## PROBLEM TO WORK ON
Nothing outside the range below should be printed. Output exactly the lines from the line with "3. We take a" to the line with "VectorWave uses JDK", both included.

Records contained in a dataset
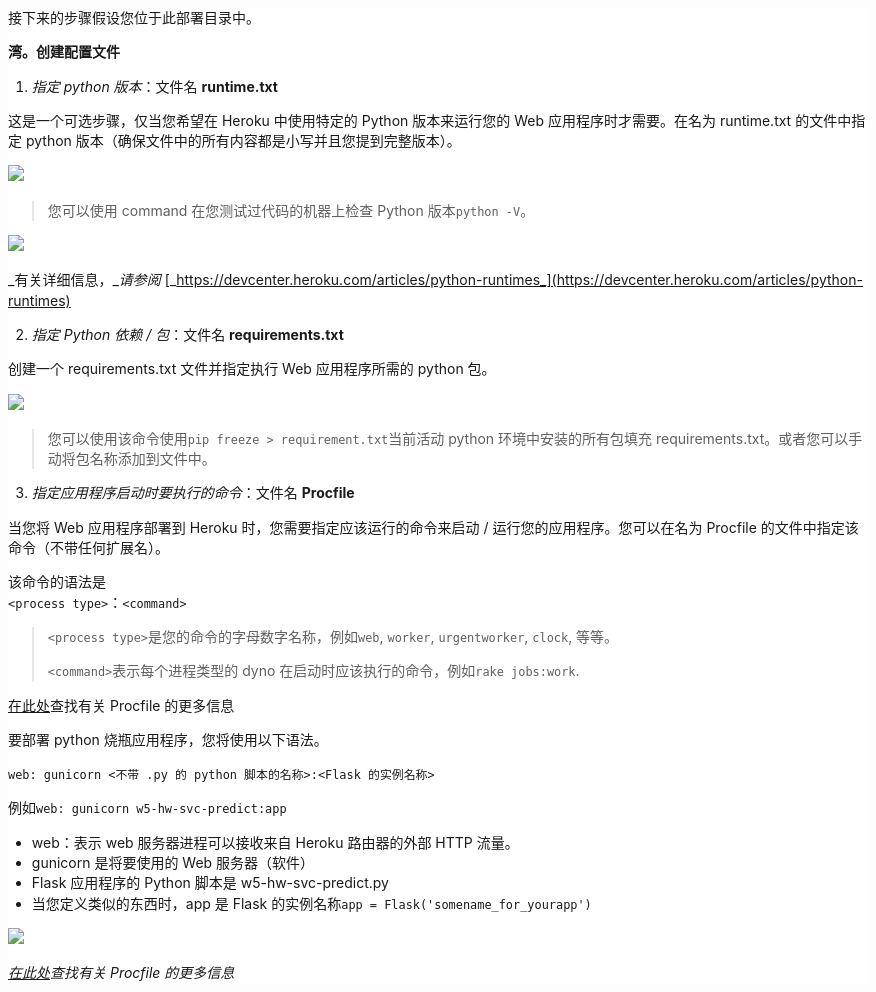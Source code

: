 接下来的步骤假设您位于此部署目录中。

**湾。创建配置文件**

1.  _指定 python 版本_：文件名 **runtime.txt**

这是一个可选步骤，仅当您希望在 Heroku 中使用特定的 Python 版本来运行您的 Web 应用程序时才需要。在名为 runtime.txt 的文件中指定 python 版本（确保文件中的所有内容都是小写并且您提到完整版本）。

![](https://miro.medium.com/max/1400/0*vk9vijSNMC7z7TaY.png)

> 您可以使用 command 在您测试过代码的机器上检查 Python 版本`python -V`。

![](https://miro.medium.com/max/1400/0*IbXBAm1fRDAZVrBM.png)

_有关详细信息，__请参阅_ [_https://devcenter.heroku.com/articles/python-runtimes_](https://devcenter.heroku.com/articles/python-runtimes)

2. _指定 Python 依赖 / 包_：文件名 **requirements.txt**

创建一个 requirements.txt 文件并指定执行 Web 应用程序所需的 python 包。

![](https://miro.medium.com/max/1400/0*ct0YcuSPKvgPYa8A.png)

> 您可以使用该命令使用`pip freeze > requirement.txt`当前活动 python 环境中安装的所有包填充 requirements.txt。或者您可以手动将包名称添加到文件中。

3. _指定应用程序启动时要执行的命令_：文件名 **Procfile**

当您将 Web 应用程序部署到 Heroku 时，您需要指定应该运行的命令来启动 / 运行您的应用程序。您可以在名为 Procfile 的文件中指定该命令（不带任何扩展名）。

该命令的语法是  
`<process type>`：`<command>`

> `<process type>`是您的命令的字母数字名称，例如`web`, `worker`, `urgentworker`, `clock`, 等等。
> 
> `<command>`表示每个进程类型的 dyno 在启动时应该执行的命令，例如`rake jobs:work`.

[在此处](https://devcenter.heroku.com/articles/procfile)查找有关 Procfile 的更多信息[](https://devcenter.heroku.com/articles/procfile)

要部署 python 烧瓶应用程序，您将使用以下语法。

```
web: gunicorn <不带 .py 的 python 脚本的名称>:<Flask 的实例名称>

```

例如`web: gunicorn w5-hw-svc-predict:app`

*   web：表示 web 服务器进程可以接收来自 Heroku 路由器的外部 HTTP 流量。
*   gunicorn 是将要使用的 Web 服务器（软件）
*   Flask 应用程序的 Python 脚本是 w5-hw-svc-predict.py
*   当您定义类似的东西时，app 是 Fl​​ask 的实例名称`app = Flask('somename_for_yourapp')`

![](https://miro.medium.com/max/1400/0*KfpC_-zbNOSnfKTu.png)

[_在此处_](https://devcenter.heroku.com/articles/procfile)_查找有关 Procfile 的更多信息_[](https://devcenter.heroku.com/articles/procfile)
* * *
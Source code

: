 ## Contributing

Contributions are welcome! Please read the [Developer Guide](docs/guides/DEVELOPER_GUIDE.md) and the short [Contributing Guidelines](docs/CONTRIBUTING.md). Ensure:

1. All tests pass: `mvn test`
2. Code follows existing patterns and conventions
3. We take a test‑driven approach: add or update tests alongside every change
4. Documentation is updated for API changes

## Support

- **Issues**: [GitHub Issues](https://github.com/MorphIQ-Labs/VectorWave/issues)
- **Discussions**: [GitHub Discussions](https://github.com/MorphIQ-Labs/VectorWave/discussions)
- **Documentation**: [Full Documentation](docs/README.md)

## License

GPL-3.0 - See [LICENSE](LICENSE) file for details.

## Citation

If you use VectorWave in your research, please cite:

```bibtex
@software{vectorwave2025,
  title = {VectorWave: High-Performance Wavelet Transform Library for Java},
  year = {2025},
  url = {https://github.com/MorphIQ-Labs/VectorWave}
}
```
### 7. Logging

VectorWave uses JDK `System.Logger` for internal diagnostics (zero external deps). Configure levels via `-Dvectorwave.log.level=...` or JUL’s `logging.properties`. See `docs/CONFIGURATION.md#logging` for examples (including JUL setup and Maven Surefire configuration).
==
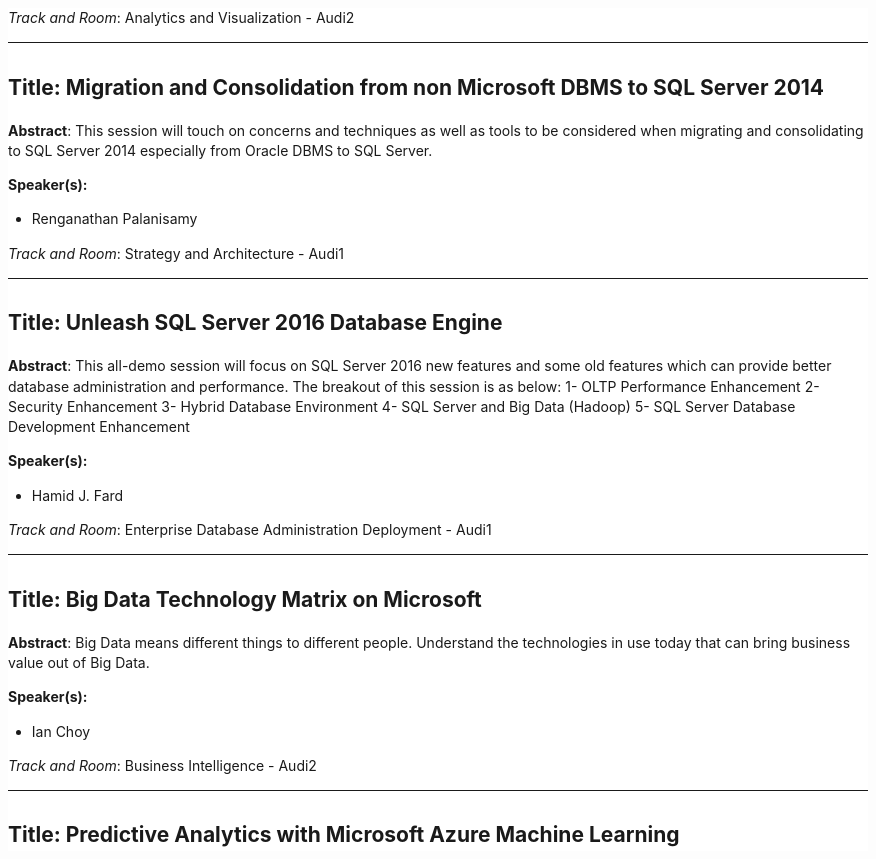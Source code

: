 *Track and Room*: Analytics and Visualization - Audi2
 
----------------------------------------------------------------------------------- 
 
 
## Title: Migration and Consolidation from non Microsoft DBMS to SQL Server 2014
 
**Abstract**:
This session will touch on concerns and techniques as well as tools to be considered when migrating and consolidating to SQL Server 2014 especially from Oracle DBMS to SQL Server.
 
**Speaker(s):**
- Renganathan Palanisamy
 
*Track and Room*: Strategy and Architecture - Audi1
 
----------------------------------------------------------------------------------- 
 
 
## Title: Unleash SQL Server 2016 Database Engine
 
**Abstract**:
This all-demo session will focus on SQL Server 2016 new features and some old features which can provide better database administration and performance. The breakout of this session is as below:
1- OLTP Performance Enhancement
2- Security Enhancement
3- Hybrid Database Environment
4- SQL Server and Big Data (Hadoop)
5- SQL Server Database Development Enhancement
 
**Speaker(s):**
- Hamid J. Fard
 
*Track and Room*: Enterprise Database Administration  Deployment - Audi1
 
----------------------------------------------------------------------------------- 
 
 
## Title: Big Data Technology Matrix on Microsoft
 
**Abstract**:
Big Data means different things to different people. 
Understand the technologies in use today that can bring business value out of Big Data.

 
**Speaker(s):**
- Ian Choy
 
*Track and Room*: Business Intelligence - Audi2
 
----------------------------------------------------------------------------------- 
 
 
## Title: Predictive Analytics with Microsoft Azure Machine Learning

## YOUR RESPONSE
3. We take a test‑driven approach: add or update tests alongside every change
4. Documentation is updated for API changes

## Support

- **Issues**: [GitHub Issues](https://github.com/MorphIQ-Labs/VectorWave/issues)
- **Discussions**: [GitHub Discussions](https://github.com/MorphIQ-Labs/VectorWave/discussions)
- **Documentation**: [Full Documentation](docs/README.md)

## License

GPL-3.0 - See [LICENSE](LICENSE) file for details.

## Citation

If you use VectorWave in your research, please cite:

```bibtex
@software{vectorwave2025,
  title = {VectorWave: High-Performance Wavelet Transform Library for Java},
  year = {2025},
  url = {https://github.com/MorphIQ-Labs/VectorWave}
}
```
### 7. Logging

VectorWave uses JDK `System.Logger` for internal diagnostics (zero external deps). Configure levels via `-Dvectorwave.log.level=...` or JUL’s `logging.properties`. See `docs/CONFIGURATION.md#logging` for examples (including JUL setup and Maven Surefire configuration).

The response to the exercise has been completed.